▶ Work order: Check every line below for the word "教師あり学習" and copy each one that has it.

Collected data
————
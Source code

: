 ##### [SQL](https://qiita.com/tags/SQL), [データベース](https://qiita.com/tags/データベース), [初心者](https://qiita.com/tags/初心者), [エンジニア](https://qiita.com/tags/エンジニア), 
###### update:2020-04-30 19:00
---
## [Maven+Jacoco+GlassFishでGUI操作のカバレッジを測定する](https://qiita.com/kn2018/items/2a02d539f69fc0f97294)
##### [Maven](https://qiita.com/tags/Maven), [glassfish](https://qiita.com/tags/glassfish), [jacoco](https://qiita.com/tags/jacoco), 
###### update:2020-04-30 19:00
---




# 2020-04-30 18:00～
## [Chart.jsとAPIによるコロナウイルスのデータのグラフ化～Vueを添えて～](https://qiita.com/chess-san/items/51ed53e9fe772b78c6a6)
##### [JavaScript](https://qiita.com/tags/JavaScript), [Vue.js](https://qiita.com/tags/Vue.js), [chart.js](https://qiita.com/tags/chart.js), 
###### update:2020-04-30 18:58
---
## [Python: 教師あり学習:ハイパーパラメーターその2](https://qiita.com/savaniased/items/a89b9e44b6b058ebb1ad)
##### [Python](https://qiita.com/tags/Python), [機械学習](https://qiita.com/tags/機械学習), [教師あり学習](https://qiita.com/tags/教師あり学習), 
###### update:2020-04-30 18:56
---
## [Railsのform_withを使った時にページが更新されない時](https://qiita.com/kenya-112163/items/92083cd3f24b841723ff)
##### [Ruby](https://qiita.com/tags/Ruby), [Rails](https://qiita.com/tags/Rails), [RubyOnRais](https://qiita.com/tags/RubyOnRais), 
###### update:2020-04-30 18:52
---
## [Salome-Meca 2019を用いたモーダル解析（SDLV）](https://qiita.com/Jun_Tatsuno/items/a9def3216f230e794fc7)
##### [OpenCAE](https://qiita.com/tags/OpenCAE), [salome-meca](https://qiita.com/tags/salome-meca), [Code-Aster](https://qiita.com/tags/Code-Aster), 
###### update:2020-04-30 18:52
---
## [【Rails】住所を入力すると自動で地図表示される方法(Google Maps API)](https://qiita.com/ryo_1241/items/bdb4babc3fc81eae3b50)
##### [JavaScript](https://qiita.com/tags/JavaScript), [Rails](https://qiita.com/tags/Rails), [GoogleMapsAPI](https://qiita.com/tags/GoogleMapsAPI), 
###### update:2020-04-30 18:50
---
————
▶ Written solution:
## [Python: 教師あり学習:ハイパーパラメーターその2](https://qiita.com/savaniased/items/a89b9e44b6b058ebb1ad)
##### [Python](https://qiita.com/tags/Python), [機械学習](https://qiita.com/tags/機械学習), [教師あり学習](https://qiita.com/tags/教師あり学習), 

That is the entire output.